The reader changes – now he is not occupied with faceless ‘common affairs,’ now he experiences his life in the light of the problematic phenomenon of Existence. This must not be thought of as his own selfish ‘affair’ – his experience of existence can be exemplary, can show the way – a model of human life. The reader needs a poet who speaks only for him, only with him. The poet in such a case is the only companion he can trust.

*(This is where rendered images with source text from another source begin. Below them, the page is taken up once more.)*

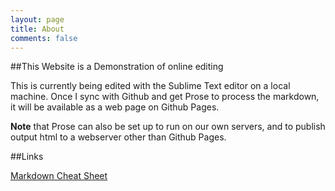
 ```yaml
---
layout: page
title: About
comments: false
---
```



##This Website is a Demonstration of online editing

This is currently being edited with the Sublime Text editor on a local machine. Once I sync with Github and get Prose to process the markdown, it will be available as a web page on Github Pages.

**Note** that Prose can also be set up to run on our own servers, and to publish output html to a webserver other than Github Pages.

##Links

[Markdown Cheat Sheet](http://nestacms.com/docs/creating-content/markdown-cheat-sheet)



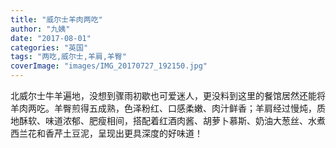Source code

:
 ```yaml
---
title: "威尔士羊肉两吃"
author: "九姨"
date: "2017-08-01"
categories: "英国"
tags: "两吃,威尔士,羊肩,羊臀"
coverImage: "images/IMG_20170727_192150.jpg"
---
```


北威尔士牛羊遍地，没想到骤雨初歇也可爱迷人，更没料到这里的餐馆居然还能将羊肉两吃。羊臀煎得五成熟，色泽粉红、口感柔嫩、肉汁鲜香；羊肩经过慢炖，质地酥软、味道浓郁、肥瘦相间，搭配着红酒肉酱、胡萝卜慕斯、奶油大葱丝、水煮西兰花和香芹土豆泥，呈现出更具深度的好味道！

The ‘shape’ of the connection between poet and reader is changing. Now it is not from stage to auditorium, to the ear, but from paper (often not even from print) to person, to the eye. The reader is led, not summoned; he is conversed with as an equal.”

7:00 pm

Quiche for dinner. I used to hate it. But now I can’t get enough of the stuff.
How could this have happened? My five-year old self would be horrified. He would not even recognize me.

8:12 pm

Halloween coming soon according to this month’s calendar.

9:18 pm

“Well?” I shout.

10:00 pm

Beds, which like many people I have always imagined as plummeting through an endless sky. Interesting that the term “escape velocity” has come to mean something moving very fast. Escape, for me, moves as slowly as a moon rock. It stares and stares, until finally its heartbeat stops.

I’ll tell you what. You try it.

Sleep like a door in the middle of a river.

9 comments:

Seth Pollins said...

I just put my head in the couch, just to remind myself of who I was: Josh Billings.

Seth Pollins said...

We might need to re-name the blog "Miranda July"...

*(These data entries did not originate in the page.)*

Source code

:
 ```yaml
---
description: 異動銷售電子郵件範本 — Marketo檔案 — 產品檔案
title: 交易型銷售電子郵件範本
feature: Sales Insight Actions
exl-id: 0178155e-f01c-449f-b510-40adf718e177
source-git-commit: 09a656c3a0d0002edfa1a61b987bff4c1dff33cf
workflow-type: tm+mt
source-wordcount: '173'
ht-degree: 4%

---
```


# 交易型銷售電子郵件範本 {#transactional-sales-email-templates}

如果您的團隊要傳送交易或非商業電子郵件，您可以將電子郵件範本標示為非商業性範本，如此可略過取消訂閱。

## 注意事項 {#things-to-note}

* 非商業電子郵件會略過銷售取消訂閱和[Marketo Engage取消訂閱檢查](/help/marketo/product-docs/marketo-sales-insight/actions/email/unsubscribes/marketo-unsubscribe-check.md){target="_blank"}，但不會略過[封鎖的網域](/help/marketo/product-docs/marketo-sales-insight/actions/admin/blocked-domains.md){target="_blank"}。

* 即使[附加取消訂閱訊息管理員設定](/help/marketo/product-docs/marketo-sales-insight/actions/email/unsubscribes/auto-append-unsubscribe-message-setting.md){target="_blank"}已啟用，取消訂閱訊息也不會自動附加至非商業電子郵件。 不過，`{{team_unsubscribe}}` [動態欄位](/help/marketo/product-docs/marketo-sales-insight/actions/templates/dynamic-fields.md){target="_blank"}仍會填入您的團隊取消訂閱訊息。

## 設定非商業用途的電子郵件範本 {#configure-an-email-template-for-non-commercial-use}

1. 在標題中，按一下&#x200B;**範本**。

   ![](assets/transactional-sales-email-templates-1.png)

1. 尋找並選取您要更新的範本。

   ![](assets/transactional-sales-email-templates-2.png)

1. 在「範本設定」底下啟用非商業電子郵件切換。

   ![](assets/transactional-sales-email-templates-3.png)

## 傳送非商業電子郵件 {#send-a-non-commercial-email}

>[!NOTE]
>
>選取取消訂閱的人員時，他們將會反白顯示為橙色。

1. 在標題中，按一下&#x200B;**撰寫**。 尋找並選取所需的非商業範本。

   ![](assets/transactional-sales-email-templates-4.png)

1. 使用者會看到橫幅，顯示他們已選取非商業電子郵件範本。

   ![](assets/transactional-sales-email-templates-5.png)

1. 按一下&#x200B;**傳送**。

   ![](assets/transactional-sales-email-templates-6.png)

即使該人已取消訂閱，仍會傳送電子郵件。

Did you want am & pm in front of your times? For some times I saw am or pm, for some not. I made them all nice and neat and am and pm. I'm thinking your lack of am & pm was not a stylistic choice, but rather a total and complete display of sloppiness. Don't worry, I have fixed them, and now everything is perfect. I can fall asleep and I can wake up. I can live the same day I live, day after day, everyday! I love when everything's perfect!

My response will be minute, full of seconds, not even minutes.

Josh said...

As a general rule of thumb, all ideosyncracies in my writing, whether interesting or not, should be considered typos.

Anonymous said...

I love this post.

Seth Pollins said...

Miranda:

It is clear you are stalking Josh, in the guise of Sarah. Shame on you.

Seth

Steve said...

I think Miranda July needs to know that she has a bona-fide stalker. Seriously.

No. Seriously.

Seriously, I liked this post. I'm serious.

It seems to be somewhat of stylistic depature for you Seth? Maybe I'm wrong. Seriously. But this prose seems to a bit more sparse, pared down, elemental. I like.

Disregard everything I just said. I wasn't serious. Seriously.

Seth Pollins said...

Steve:

Of course, it's a departure for me. It's so much a departure I didn't even write it. Josh did. Or Miranda-Josh. Or whomever.

Seth

Josh said...

Ignore "Seth": there is no "Josh" either. This entire blog is just an elaborate excuse on Miranda July's part to talk about putting her hand on Seth's wife's ass.

As a follow up, let me ask you this: which name sounds more made up...

Seth?
Josh?
or Miranda July?

Steve said...

silly me. i didn't even bother to look who wrote it. i just figured it was seth.